The honest answer is that I really don’t know. Balancing all three aspects of my life has not been easy, I thought I’d been making it work but all that was just the delulu talking. The only part I seem to have under control is school and work. When it comes to work and doing the things I have to do, that is one area I don’t lag behind. I still always deliver and I make sure everyone is happy when all is said and done. The same goes for school, I don’t lag behind on assignments and tests, I’m always out there doing what is necessary to get the papers I’m after.
However, my social life seems to have taken a beating as a result. I rarely step out anymore, and the only time I see people is usually when I’m going to classes or when I have to buy one thing or the other. Whenever my friends call me so we can hang out, I don’t usually have the time. That’s not an excuse though, because I really do not usually have the time. I’m either working or I’m slaving away at an assignment or preparing for an upcoming test.
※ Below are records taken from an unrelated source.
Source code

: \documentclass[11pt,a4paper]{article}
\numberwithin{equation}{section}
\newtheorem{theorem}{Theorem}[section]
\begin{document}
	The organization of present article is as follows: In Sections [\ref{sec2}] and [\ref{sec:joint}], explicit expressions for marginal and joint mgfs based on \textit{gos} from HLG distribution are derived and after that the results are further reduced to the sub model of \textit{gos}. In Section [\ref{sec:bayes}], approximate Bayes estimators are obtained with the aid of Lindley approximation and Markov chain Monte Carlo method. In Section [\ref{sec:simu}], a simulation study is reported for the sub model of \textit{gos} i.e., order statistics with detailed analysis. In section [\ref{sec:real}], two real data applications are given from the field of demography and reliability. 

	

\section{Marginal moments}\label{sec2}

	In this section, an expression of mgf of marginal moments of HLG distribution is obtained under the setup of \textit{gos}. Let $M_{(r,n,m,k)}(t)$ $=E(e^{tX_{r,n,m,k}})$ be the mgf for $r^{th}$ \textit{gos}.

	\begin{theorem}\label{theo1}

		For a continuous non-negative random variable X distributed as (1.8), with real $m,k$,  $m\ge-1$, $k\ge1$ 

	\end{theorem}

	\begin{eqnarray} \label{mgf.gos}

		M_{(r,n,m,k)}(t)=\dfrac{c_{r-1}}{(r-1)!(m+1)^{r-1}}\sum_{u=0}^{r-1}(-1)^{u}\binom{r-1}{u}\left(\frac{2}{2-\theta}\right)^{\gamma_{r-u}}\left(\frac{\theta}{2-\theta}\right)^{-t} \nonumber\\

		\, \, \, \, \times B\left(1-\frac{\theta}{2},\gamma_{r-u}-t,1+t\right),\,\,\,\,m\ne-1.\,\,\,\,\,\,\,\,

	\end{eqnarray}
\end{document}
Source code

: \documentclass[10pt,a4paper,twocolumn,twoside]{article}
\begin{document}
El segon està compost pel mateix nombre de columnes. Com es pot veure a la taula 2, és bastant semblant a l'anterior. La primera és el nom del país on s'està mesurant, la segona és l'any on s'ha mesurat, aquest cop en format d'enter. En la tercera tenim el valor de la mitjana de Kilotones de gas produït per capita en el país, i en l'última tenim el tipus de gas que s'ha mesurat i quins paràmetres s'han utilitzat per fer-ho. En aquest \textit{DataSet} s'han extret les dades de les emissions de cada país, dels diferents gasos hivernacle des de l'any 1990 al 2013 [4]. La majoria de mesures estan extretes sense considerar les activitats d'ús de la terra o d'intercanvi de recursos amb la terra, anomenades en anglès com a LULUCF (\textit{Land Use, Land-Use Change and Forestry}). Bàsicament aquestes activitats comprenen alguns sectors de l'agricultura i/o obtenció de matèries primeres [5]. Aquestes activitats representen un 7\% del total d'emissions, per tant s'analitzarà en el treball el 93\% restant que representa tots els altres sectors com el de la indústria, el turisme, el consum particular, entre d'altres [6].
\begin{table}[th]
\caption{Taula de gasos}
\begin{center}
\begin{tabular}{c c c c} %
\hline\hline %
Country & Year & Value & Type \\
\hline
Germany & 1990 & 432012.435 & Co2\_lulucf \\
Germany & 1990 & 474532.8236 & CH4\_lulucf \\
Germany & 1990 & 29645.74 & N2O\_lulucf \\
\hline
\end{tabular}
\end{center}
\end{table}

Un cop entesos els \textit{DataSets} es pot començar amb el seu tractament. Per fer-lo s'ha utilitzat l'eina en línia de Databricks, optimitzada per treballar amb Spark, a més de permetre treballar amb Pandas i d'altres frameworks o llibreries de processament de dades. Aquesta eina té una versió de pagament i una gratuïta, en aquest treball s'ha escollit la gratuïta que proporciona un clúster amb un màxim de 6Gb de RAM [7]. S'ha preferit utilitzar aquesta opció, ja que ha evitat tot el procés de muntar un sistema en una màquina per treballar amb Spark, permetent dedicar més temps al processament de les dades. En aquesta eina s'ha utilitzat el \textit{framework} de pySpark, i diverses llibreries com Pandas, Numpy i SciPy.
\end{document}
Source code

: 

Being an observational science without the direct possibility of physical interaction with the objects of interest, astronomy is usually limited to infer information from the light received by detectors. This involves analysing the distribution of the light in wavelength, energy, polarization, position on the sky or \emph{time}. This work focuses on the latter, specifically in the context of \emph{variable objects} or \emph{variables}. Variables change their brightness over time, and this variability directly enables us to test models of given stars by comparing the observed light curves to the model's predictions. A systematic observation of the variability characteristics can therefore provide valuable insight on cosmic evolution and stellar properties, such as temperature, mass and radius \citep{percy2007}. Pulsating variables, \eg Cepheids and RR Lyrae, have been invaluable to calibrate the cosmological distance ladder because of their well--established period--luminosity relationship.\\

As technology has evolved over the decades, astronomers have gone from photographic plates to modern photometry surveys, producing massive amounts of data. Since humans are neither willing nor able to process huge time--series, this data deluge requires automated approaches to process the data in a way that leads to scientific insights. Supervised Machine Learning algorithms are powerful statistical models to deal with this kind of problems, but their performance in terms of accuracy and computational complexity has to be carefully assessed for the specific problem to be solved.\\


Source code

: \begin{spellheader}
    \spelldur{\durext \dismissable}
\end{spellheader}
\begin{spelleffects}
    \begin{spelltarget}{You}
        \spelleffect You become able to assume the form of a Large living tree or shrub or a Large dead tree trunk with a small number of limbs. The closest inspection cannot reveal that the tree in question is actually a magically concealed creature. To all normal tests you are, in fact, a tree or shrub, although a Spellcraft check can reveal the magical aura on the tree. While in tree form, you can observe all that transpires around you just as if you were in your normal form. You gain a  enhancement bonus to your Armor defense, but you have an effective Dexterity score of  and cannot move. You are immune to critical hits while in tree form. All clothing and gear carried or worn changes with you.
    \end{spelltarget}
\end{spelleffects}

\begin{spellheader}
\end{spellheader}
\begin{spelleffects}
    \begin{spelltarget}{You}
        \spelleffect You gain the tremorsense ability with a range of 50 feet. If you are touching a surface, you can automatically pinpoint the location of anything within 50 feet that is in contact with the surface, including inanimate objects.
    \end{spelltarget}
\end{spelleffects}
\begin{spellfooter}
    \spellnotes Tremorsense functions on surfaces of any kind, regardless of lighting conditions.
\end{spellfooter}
And so, time flies. From the looks of things, I don’t think this is a trait that will go away any time soon. At least until I take schooling out of the equation, once I’m done, maybe I’ll be able to get things in balance once again. Maybe then I’ll be able to hang out with friends and take myself out as I used to. Because for now, all that is not possible in any way at all. Telling myself any different will, like I already mentioned, just be the delulu talking.
Still though, it could also be that the situation of things in the country is responsible for this withdrawal from socializing. After all, things are really expensive these days and with every every step you take outside your house, a debit alert seems to hit your phone. For everything that you do outside, you have to pay through your nose for it. The streets are merciless, and if you’re not careful, they’ll take the clothes right off your back and leave you to run home naked.
So, I guess that’s why I’m choosing the safer option of staying home. It’s a safer tactic of avoiding billing. Although it deprives me of the company of my friends and also forces me to only communicate with them through social media, for now, I guess it will be the new normal. Hopefully, with time, it’ll be a bit easier to step out of my house. I guess only time will tell.